--- DATA FOR THIS TASK Enclosed Below ---

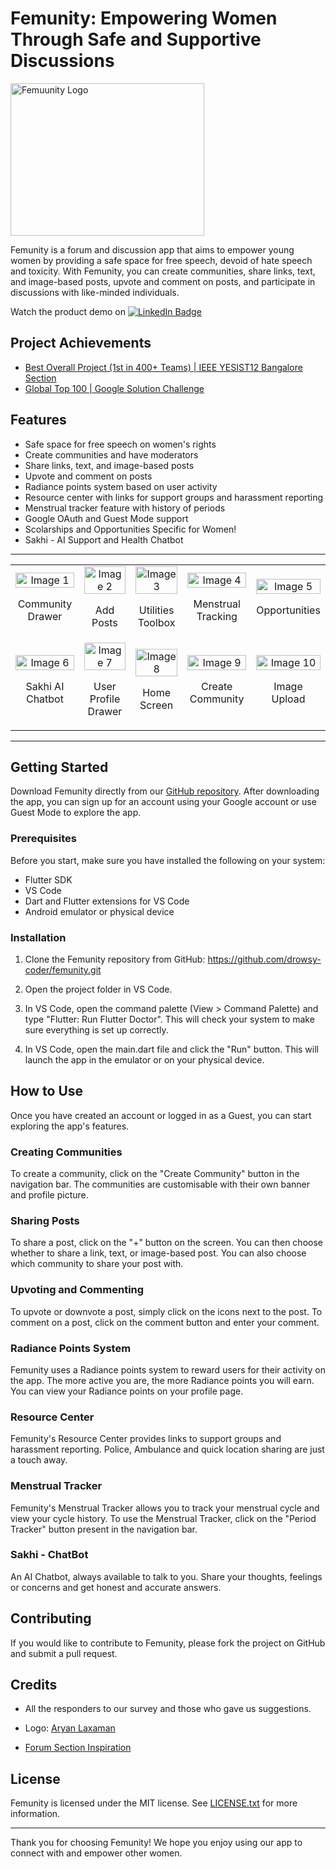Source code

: # Femunity: Empowering Women Through Safe and Supportive Discussions

<div style="display: flex;">
  
  <img src="https://i.imgur.com/nlWp1bm.png" alt="Femuunity Logo" width="310" height="244">

</div>

Femunity is a forum and discussion app that aims to empower young women by providing a safe space for free speech, devoid of hate speech and toxicity. With Femunity, you can create communities, share links, text, and image-based posts, upvote and comment on posts, and participate in discussions with like-minded individuals.


Watch the product demo on  <a href="https://www.youtube.com/watch?v=oN_uYKAApXs">
    <img src="https://img.shields.io/badge/YouTube-%23FF0000.svg?style=for-the-badge&logo=YouTube&logoColor=white" alt="LinkedIn Badge"/>
  </a> 	
 
 ## Project Achievements
- [Best Overall Project (1st in 400+ Teams) | IEEE YESIST12 Bangalore Section](https://www.linkedin.com/posts/drowsy-coder_appdevelopment-femaleempowerment-ieee-activity-7060303118273548289-qSXa?utm_source=share&utm_medium=member_desktop)
- [Global Top 100 | Google Solution Challenge](https://www.linkedin.com/posts/drowsy-coder_gdsc-solutionchallenge-vit-activity-7060683890058809344-eIzN?utm_source=share&utm_medium=member_desktop)

## Features

- Safe space for free speech on women's rights
- Create communities and have moderators
- Share links, text, and image-based posts
- Upvote and comment on posts
- Radiance points system based on user activity
- Resource center with links for support groups and harassment reporting
- Menstrual tracker feature with history of periods
- Google OAuth and Guest Mode support
- Scolarships and Opportunities Specific for Women!
- Sakhi - AI Support and Health Chatbot

<hr>
<table style="width: 100%;">
  <tr>
    <td style="text-align: center;">
      <img src="https://imgur.com/uzzqjOO.jpg" alt="Image 1" style="width: 100%;">
      <p>Community Drawer</p>
    </td>
    <td style="text-align: center;">
      <img src="https://imgur.com/WPdMVy7.jpg" alt="Image 2" style="width: 100%;">
      <p>Add Posts</p>
    </td>
    <td style="text-align: center;">
      <img src="https://imgur.com/RbEwAIF.jpg" alt="Image 3" style="width: 100%;">
      <p>Utilities Toolbox</p>
    </td>
    <td style="text-align: center;">
      <img src="https://imgur.com/PkMyFmm.jpg" alt="Image 4" style="width: 100%;">
      <p>Menstrual Tracking</p>
    </td>
    <td style="text-align: center;">
      <img src="https://imgur.com/ZiLYFbP.jpg" alt="Image 5" style="width: 100%;">
      <p>Opportunities</p>
    </td>
  </tr>
  <tr>
    <td style="text-align: center;">
      <img src="https://imgur.com/hEY3nw5.jpg" alt="Image 6" style="width: 100%;">
      <p>Sakhi AI Chatbot</p>
    </td>
    <td style="text-align: center;">
      <img src="https://imgur.com/vd2nzCO.jpg" alt="Image 7" style="width: 100%;">
      <p>User Profile Drawer</p>
    </td>
    <td style="text-align: center;">
      <img src="https://imgur.com/7oASf0S.jpg" alt="Image 8" style="width: 100%;">
      <p>Home Screen</p>
    </td>
    <td style="text-align: center;">
      <img src="https://imgur.com/mSj75Hx.jpg" alt="Image 9" style="width: 100%;">
      <p>Create Community</p>
    </td>
    <td style="text-align: center;">
      <img src="https://imgur.com/zvyOtSr.jpg" alt="Image 10" style="width: 100%;">
      <p>Image Upload</p>
    </td>
  </tr>
</table>

<hr>


## Getting Started

Download Femunity directly from our [GitHub repository](https://github.com/drowsy-coder/femunity). After downloading the app, you can sign up for an account using your Google account or use Guest Mode to explore the app.

### Prerequisites

Before you start, make sure you have installed the following on your system:

- Flutter SDK
- VS Code
- Dart and Flutter extensions for VS Code
- Android emulator or physical device

### Installation

1. Clone the Femunity repository from GitHub: https://github.com/drowsy-coder/femunity.git

2. Open the project folder in VS Code.

3. In VS Code, open the command palette (View > Command Palette) and type "Flutter: Run Flutter Doctor". This will check your system to make sure everything is set up correctly.

4. In VS Code, open the main.dart file and click the "Run" button. This will launch the app in the emulator or on your physical device.

## How to Use

Once you have created an account or logged in as a Guest, you can start exploring the app's features.

### Creating Communities

To create a community, click on the "Create Community" button in the navigation bar. The communities are customisable with their own banner and profile picture.

### Sharing Posts

To share a post, click on the "+" button on the screen. You can then choose whether to share a link, text, or image-based post. You can also choose which community to share your post with.

### Upvoting and Commenting

To upvote or downvote a post, simply click on the icons next to the post. To comment on a post, click on the comment button and enter your comment.

### Radiance Points System

Femunity uses a Radiance points system to reward users for their activity on the app. The more active you are, the more Radiance points you will earn. You can view your Radiance points on your profile page.

### Resource Center

Femunity's Resource Center provides links to support groups and harassment reporting. Police, Ambulance and quick location sharing are just a touch away.

### Menstrual Tracker

Femunity's Menstrual Tracker allows you to track your menstrual cycle and view your cycle history. To use the Menstrual Tracker, click on the "Period Tracker" button present in the navigation bar.

### Sakhi - ChatBot

An AI Chatbot, always available to talk to you. Share your thoughts, feelings or concerns and get honest and accurate answers.

## Contributing

If you would like to contribute to Femunity, please fork the project on GitHub and submit a pull request.

## Credits

- All the responders to our survey and those who gave us suggestions.

- Logo: [Aryan Laxaman](https://www.instagram.com/aryanlaxaman/)

- [Forum Section Inspiration](https://github.com/RivaanRanawat/flutter-reddit-clone)

## License

Femunity is licensed under the MIT license. See [LICENSE.txt](LICENSE.txt) for more information.

---

Thank you for choosing Femunity! We hope you enjoy using our app to connect with and empower other women.
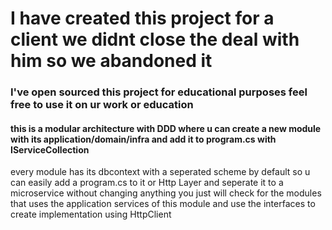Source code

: # I have created this project for a client we didnt close the deal with him so we abandoned it
### I've open sourced this project for educational purposes feel free to use it on ur work or education
#### this is a modular architecture with DDD where u can create a new module with its application/domain/infra and add it to program.cs with IServiceCollection
every module has its dbcontext with a seperated scheme by default so u can easily add a program.cs to it or Http Layer and seperate it to a microservice without changing anything
you just will check for the modules that uses the application services of this module and use the interfaces to create implementation using HttpClient
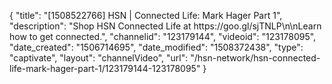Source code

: {
    "title": "[1508522766] HSN | Connected Life: Mark Hager Part 1",
    "description": "Shop HSN Connected Life at https:\/\/goo.gl\/sjTNLP\n\nLearn how to get connected.",
    "channelid": "123179144",
    "videoid": "123178095",
    "date_created": "1506714695",
    "date_modified": "1508372438",
    "type": "captivate",
    "layout": "channelVideo",
    "url": "\/hsn-network\/hsn-connected-life-mark-hager-part-1\/123179144-123178095"
}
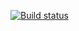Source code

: [![Build status](https://ci.appveyor.com/api/projects/status/jqvq70qg62ko0v87?svg=true)](https://ci.appveyor.com/project/Nut0chka/selenide-homework)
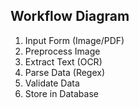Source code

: ## Workflow Diagram
1. Input Form (Image/PDF)
2. Preprocess Image
3. Extract Text (OCR)
4. Parse Data (Regex)
5. Validate Data
6. Store in Database
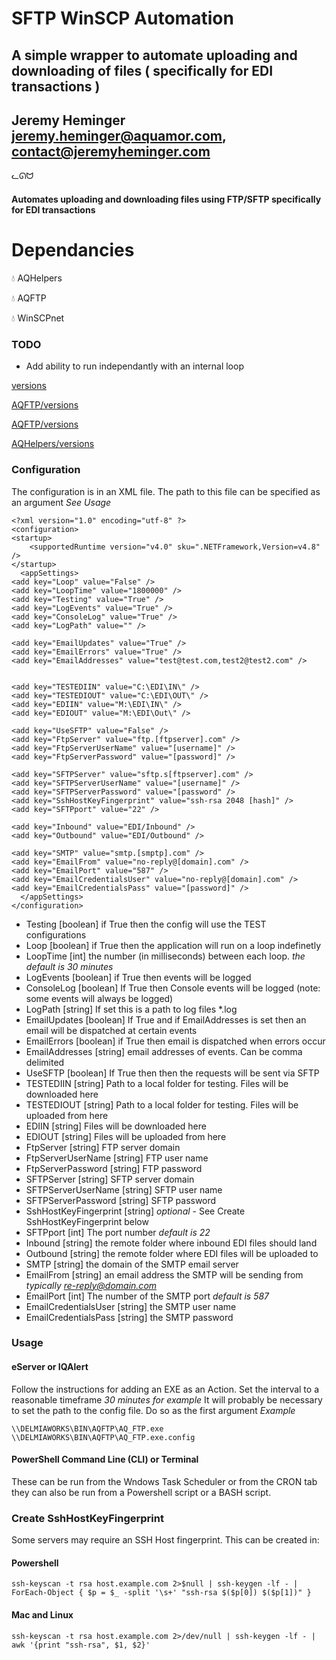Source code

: 
# SFTP WinSCP Automation

## A simple wrapper to automate uploading and downloading of files ( specifically for EDI transactions )

## Jeremy Heminger <jeremy.heminger@aquamor.com>, <contact@jeremyheminger.com>

  

ᓚᘏᗢ

#### Automates uploading and downloading files using FTP/SFTP specifically for EDI transactions

# Dependancies

💧 AQHelpers

💧 AQFTP

💧 WinSCPnet

### TODO
- Add ability to run independantly with an internal loop

[versions](/versions.md)

[AQFTP/versions](/DLL/AQFTP/versions.md)

[AQFTP/versions](/DLL/AQFTP/versions.md)

[AQHelpers/versions](/DLL/AQHelpers/versions.md)

### Configuration

The configuration is in an XML file. The path to this file can be specified as an argument *See Usage*

    <?xml version="1.0" encoding="utf-8" ?>
	<configuration>
    <startup> 
        <supportedRuntime version="v4.0" sku=".NETFramework,Version=v4.8" />
    </startup>
	  <appSettings>
    <add key="Loop" value="False" />
    <add key="LoopTime" value="1800000" />
    <add key="Testing" value="True" />
    <add key="LogEvents" value="True" />
    <add key="ConsoleLog" value="True" />
    <add key="LogPath" value="" />
    
    <add key="EmailUpdates" value="True" />
    <add key="EmailErrors" value="True" />
    <add key="EmailAddresses" value="test@test.com,test2@test2.com" />
    
    
    <add key="TESTEDIIN" value="C:\EDI\IN\" />
    <add key="TESTEDIOUT" value="C:\EDI\OUT\" />
    <add key="EDIIN" value="M:\EDI\IN\" />
    <add key="EDIOUT" value="M:\EDI\Out\" />

    <add key="UseSFTP" value="False" />
    <add key="FtpServer" value="ftp.[ftpserver].com" />
    <add key="FtpServerUserName" value="[username]" />
    <add key="FtpServerPassword" value="[password]" />
    
    <add key="SFTPServer" value="sftp.s[ftpserver].com" />
    <add key="SFTPServerUserName" value="[username]" />
    <add key="SFTPServerPassword" value="[password" />
    <add key="SshHostKeyFingerprint" value="ssh-rsa 2048 [hash]" />
    <add key="SFTPport" value="22" />

    <add key="Inbound" value="EDI/Inbound" />
    <add key="Outbound" value="EDI/Outbound" />

    <add key="SMTP" value="smtp.[smptp].com" />
    <add key="EmailFrom" value="no-reply@[domain].com" />
    <add key="EmailPort" value="587" />
    <add key="EmailCredentialsUser" value="no-reply@[domain].com" />
    <add key="EmailCredentialsPass" value="[password]" />
	  </appSettings>
	</configuration>

 - Testing [boolean] if True then the config will use the TEST configurations
 - Loop [boolean] if True then the application will run on a loop indefinetly
 - LoopTime [int] the number (in milliseconds) between each loop. *the default is 30 minutes*
 - LogEvents [boolean] if True then events will be logged
 - ConsoleLog [boolean] If True then Console events will be logged (note: some events will always be logged)
 - LogPath [string] If set this is a path to log files *.log
 - EmailUpdates [boolean] If True and if EmailAddresses is set then an email will be dispatched at certain events
 - EmailErrors [boolean] if True then email is dispatched when errors occur
 - EmailAddresses [string] email addresses of events. Can be comma delimited
 - UseSFTP [boolean] If True then then the requests will be sent via SFTP
 - TESTEDIIN [string] Path to a local folder for testing. Files will be downloaded here
 - TESTEDIOUT [string] Path to a local folder for testing. Files will be uploaded from here
 - EDIIN [string] Files will be downloaded here
 - EDIOUT [string] Files will be uploaded from here
 - FtpServer [string] FTP server domain
 - FtpServerUserName [string] FTP user name
 - FtpServerPassword [string] FTP password
 - SFTPServer [string]  SFTP server domain
 - SFTPServerUserName [string] SFTP user name
 - SFTPServerPassword [string] SFTP password
 - SshHostKeyFingerprint [string] *optional* - See Create SshHostKeyFingerprint  below
 - SFTPport [int] The port number *default is 22*
 - Inbound [string] the remote folder where inbound EDI files should land
 - Outbound [string] the remote folder where EDI files will be uploaded to
 - SMTP [string] the domain of the SMTP email server
 - EmailFrom [string] an email address the SMTP will be sending from *typically re-reply@domain.com*
 - EmailPort [int] The number of the SMTP port *default is 587*
 - EmailCredentialsUser [string] the SMTP user name
 - EmailCredentialsPass [string] the SMTP password

### Usage
#### eServer or IQAlert
Follow the instructions for adding an EXE as an Action.
Set the interval to a reasonable timeframe *30 minutes for example*
It will probably be necessary to set the path to the config file. Do so as the first argument 
*Example*

    \\DELMIAWORKS\BIN\AQFTP\AQ_FTP.exe \\DELMIAWORKS\BIN\AQFTP\AQ_FTP.exe.config

#### PowerShell Command Line (CLI) or Terminal
These can be run from the Wndows Task Scheduler or from the CRON tab they can also be run from a Powershell script or a BASH script.

### Create SshHostKeyFingerprint  
Some servers may require an SSH Host fingerprint. This can be created in:
#### Powershell

    ssh-keyscan -t rsa host.example.com 2>$null | ssh-keygen -lf - | ForEach-Object { $p = $_ -split '\s+' "ssh-rsa $($p[0]) $($p[1])" }

#### Mac and Linux

    ssh-keyscan -t rsa host.example.com 2>/dev/null | ssh-keygen -lf - | awk '{print "ssh-rsa", $1, $2}'
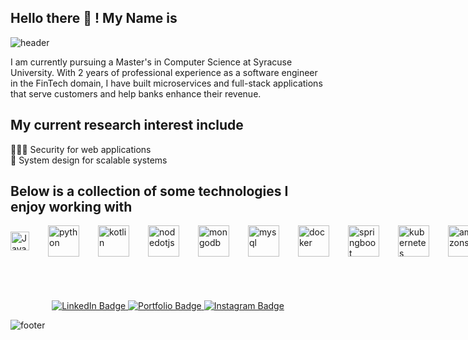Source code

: ## Hello there 👋  ! My Name is 
![header](https://capsule-render.vercel.app/api?type=venom&color=gradient&height=300&section=header&text=Kamaljit%20Aulakh&fontSize=90&animation=fadeIn)

I am currently pursuing a Master's in Computer Science at Syracuse University. With 2 years of professional experience as a software engineer in the FinTech domain, I have built microservices and full-stack applications that serve customers and help banks enhance their revenue.

## My current research interest include
 👨🏻‍💻 Security for web applications <br/>
 🚀 System design for scalable systems

## Below is a collection of some technologies I enjoy working with

<div style="display: flex; gap: 30px; align-items: center;">
<img src="https://cdn.simpleicons.org/javascript/yellow" alt="JavaScript" width="30" height="30" />

<img src="https://cdn.simpleicons.org/python" alt="python" width="50" height="50" />

<img src="https://cdn.simpleicons.org/kotlin/7F52FF" alt="kotlin" width="50" height="50">

<img src="https://cdn.simpleicons.org/nodedotjs" alt="nodedotjs" width="50" height="50">

<img src="https://cdn.simpleicons.org/MongoDB" alt="mongodb" width="50" height="50">

<img src="https://cdn.simpleicons.org/MySQL" alt="mysql" width="50" height="50">

<img src="https://cdn.simpleicons.org/docker" alt="docker" width="50" height="50">

<img src="https://cdn.simpleicons.org/springboot" alt="springboot" width="50" height="50">

<img src="https://cdn.simpleicons.org/kubernetes/326CE5" alt="kubernetes" width="50" height="50">

<img src="https://cdn.simpleicons.org/amazons3/569A31" alt="amazons3" width="50" height="50">

<img src="https://cdn.simpleicons.org/nextdotjs/00000" alt="nextdotjs" width="50" height="50">

<img src="https://cdn.simpleicons.org/gocd/00000" alt="gocd" width="50" height="50">

<img src="https://cdn.simpleicons.org/aerospike/00000" alt="aerospike" width="50" height="50">

<img src="https://cdn.simpleicons.org/gocd/C22127" alt="gocd" width="50" height="50">

<img src="https://cdn.simpleicons.org/linux/FCC624" alt="linux" width="50" height="50">

<img src="https://cdn.simpleicons.org/helm/0F1689" alt="helm" width="50" height="50">

</div>


<div id="badges" align="center" style="margin-top:70px">
  <a href="https://www.linkedin.com/in/kamalkaur99/">
    <img src="https://img.shields.io/badge/LinkedIn-blue?style=for-the-badge&logo=linkedin&logoColor=white" alt="LinkedIn Badge"/>
  </a>
  <a href="https://kamaljitkaur.vercel.app/">
    <img src="https://img.shields.io/badge/Portfolio-red?style=for-the-badge&logo=Next.js" alt="Portfolio Badge"/>
  </a>
  <a href="https://www.instagram.com/_.kamaljit._/">
    <img src="https://img.shields.io/badge/Instagram-blue?style=for-the-badge&logo=instagram&logoColor=white" alt="Instagram Badge"/>
  </a>
</div>

![footer](https://capsule-render.vercel.app/api?type=waving&section=footer&color=gradient&text=)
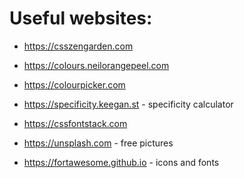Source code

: # Useful websites:

* https://csszengarden.com

* https://colours.neilorangepeel.com

* https://colourpicker.com

* https://specificity.keegan.st - specificity calculator

* https://cssfontstack.com

* https://unsplash.com - free pictures

* https://fortawesome.github.io - icons and fonts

--- End of Enclosed DATA FOR THIS TASK ---

Look through the records and copy down every line that holds "Opportunities".

- Scolarships and Opportunities Specific for Women!
      <p>Opportunities</p>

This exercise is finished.